Information Block Start
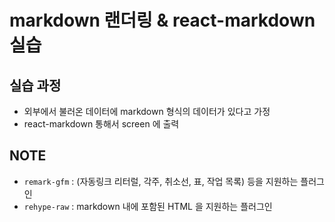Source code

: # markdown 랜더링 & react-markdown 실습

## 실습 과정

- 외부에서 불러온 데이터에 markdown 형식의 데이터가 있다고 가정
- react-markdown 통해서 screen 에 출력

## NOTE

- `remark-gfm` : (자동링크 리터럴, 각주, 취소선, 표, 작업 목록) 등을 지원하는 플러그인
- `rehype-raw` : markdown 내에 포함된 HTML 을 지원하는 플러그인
Information Block End
**Task brief**
Make a copy of each line in the records above that has the word "react".

**Problem solution**
: # markdown 랜더링 & react-markdown 실습
- react-markdown 통해서 screen 에 출력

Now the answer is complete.